Po położeniu deski na wodzie szeroki pokład od razu wzbudza zaufanie co do swojej stabilności. I tak też jest w rzeczywistości. 32” gwarantują, że nie musimy obawiać się problemów z balansem. Deska jest stabilna, choć za sprawą cieńszego pokładu daje wyraźniejsze poczucie reaktywności na pracę stóp.
Największą niespodziankę odkrywamy zaraz po pierwszych ruchach wiosłem. Deska wprost zadziwia lekkością płynięcia! Fantastycznie przyspiesza i żwawo reaguje na pracę pagaja. Wszystko to za sprawą wspomnianego wcześniej rockera deski, który nieco zmniejsza ogólną powierzchnię zamoczoną kadłuba i zdecydowanie pomaga pokonywać mniejsze fale.
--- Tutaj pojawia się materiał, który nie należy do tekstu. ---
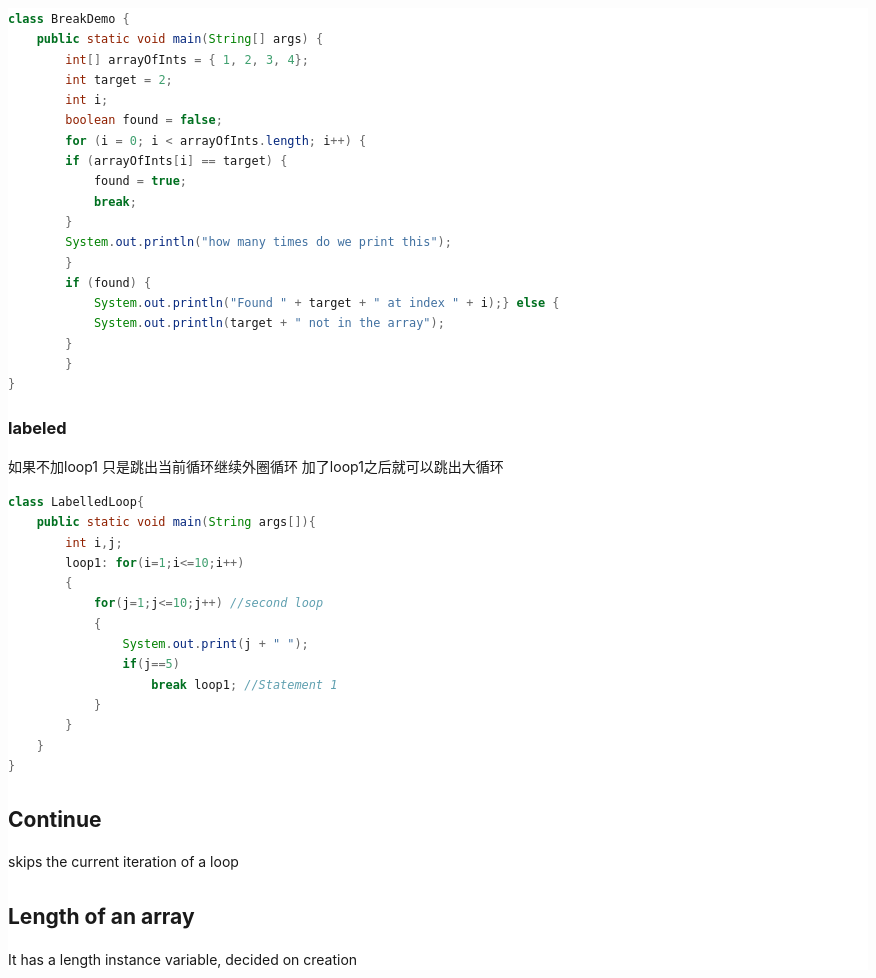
 ```java
class BreakDemo {
    public static void main(String[] args) {
        int[] arrayOfInts = { 1, 2, 3, 4};
        int target = 2;
		int i;
		boolean found = false;
		for (i = 0; i < arrayOfInts.length; i++) {
		if (arrayOfInts[i] == target) {
			found = true;
			break;
		}
		System.out.println("how many times do we print this");
		}
		if (found) {
            System.out.println("Found " + target + " at index " + i);} else {
            System.out.println(target + " not in the array");
		}
		}
}

```



### labeled

如果不加loop1 只是跳出当前循环继续外圈循环 加了loop1之后就可以跳出大循环

```java
class LabelledLoop{
    public static void main(String args[]){
        int i,j;
        loop1: for(i=1;i<=10;i++)
        {
            for(j=1;j<=10;j++) //second loop
            {
                System.out.print(j + " ");
                if(j==5)
                    break loop1; //Statement 1
			}
		}
	}
} 
```

## Continue

skips the current iteration of a loop

## Length of an array

It has a length instance variable, decided on creation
Mimo tego zrywnego startu Mares, w porównaniu do innych desek allround, nie osiąga później jakiejś większej prędkości ponad średnią z tej grupy. Krótsza linia zamoczenia deski i szerszy kadłub nie są sprzymierzeńcami maksymalnych osiągów i nie sprawią, że nasz sup pomknie niczym raceboard. Za to bardzo pomagają w rekreacyjnej zabawie. Do wspomnianej lekkości płynięcia dochodzi bowiem świetna manewrowość, która nie wpływa jakoś negatywnie na zdolność deski do utrzymywania kierunku kursu.
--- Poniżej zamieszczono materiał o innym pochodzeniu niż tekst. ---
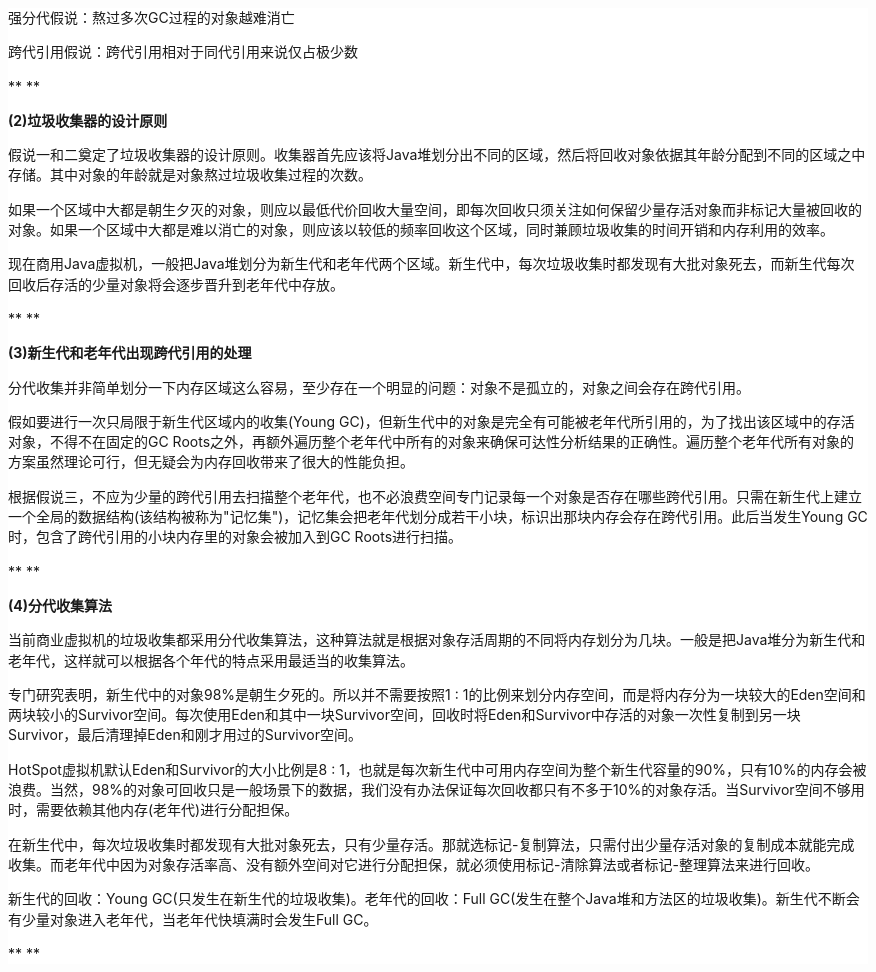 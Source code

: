 强分代假说：熬过多次GC过程的对象越难消亡

跨代引用假说：跨代引用相对于同代引用来说仅占极少数

**
**

**(2)垃圾收集器的设计原则**

假说一和二奠定了垃圾收集器的设计原则。收集器首先应该将Java堆划分出不同的区域，然后将回收对象依据其年龄分配到不同的区域之中存储。其中对象的年龄就是对象熬过垃圾收集过程的次数。



如果一个区域中大都是朝生夕灭的对象，则应以最低代价回收大量空间，即每次回收只须关注如何保留少量存活对象而非标记大量被回收的对象。如果一个区域中大都是难以消亡的对象，则应该以较低的频率回收这个区域，同时兼顾垃圾收集的时间开销和内存利用的效率。



现在商用Java虚拟机，一般把Java堆划分为新生代和老年代两个区域。新生代中，每次垃圾收集时都发现有大批对象死去，而新生代每次回收后存活的少量对象将会逐步晋升到老年代中存放。

**
**

**(3)新生代和老年代出现跨代引用的处理**

分代收集并非简单划分一下内存区域这么容易，至少存在一个明显的问题：对象不是孤立的，对象之间会存在跨代引用。



假如要进行一次只局限于新生代区域内的收集(Young GC)，但新生代中的对象是完全有可能被老年代所引用的，为了找出该区域中的存活对象，不得不在固定的GC Roots之外，再额外遍历整个老年代中所有的对象来确保可达性分析结果的正确性。遍历整个老年代所有对象的方案虽然理论可行，但无疑会为内存回收带来了很大的性能负担。



根据假说三，不应为少量的跨代引用去扫描整个老年代，也不必浪费空间专门记录每一个对象是否存在哪些跨代引用。只需在新生代上建立一个全局的数据结构(该结构被称为"记忆集")，记忆集会把老年代划分成若干小块，标识出那块内存会存在跨代引用。此后当发生Young GC时，包含了跨代引用的小块内存里的对象会被加入到GC Roots进行扫描。

**
**

**(4)分代收集算法**

当前商业虚拟机的垃圾收集都采用分代收集算法，这种算法就是根据对象存活周期的不同将内存划分为几块。一般是把Java堆分为新生代和老年代，这样就可以根据各个年代的特点采用最适当的收集算法。



专门研究表明，新生代中的对象98%是朝生夕死的。所以并不需要按照1 : 1的比例来划分内存空间，而是将内存分为一块较大的Eden空间和两块较小的Survivor空间。每次使用Eden和其中一块Survivor空间，回收时将Eden和Survivor中存活的对象一次性复制到另一块Survivor，最后清理掉Eden和刚才用过的Survivor空间。



HotSpot虚拟机默认Eden和Survivor的大小比例是8 : 1，也就是每次新生代中可用内存空间为整个新生代容量的90%，只有10%的内存会被浪费。当然，98%的对象可回收只是一般场景下的数据，我们没有办法保证每次回收都只有不多于10%的对象存活。当Survivor空间不够用时，需要依赖其他内存(老年代)进行分配担保。



在新生代中，每次垃圾收集时都发现有大批对象死去，只有少量存活。那就选标记-复制算法，只需付出少量存活对象的复制成本就能完成收集。而老年代中因为对象存活率高、没有额外空间对它进行分配担保，就必须使用标记-清除算法或者标记-整理算法来进行回收。



新生代的回收：Young GC(只发生在新生代的垃圾收集)。老年代的回收：Full GC(发生在整个Java堆和方法区的垃圾收集)。新生代不断会有少量对象进入老年代，当老年代快填满时会发生Full GC。

**
**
Lokahi Mares to bardzo udany wszechstronny sup, idealny jako pierwsza deska na większość warunków. Przyjemna lekkość płynięcia w połączeniu z dobrymi osiągami i świetną manewrowością gwarantują dużą zabawę na wodzie. Trochę szkoda, że Mares nie został wyposażony w 3 stateczniki, co sprawiłoby, że deska znakomicie nadawałaby się jako szkoleniowy sup na fale. Ale oczywiście nic nie stoi na przeszkodzie, aby nawet z tylko jednym finem zabrać deskę nad morze i skosztować pierwszych prób surfingu. Do tego wszystkiego naprawdę duży plus za staranność wykonania!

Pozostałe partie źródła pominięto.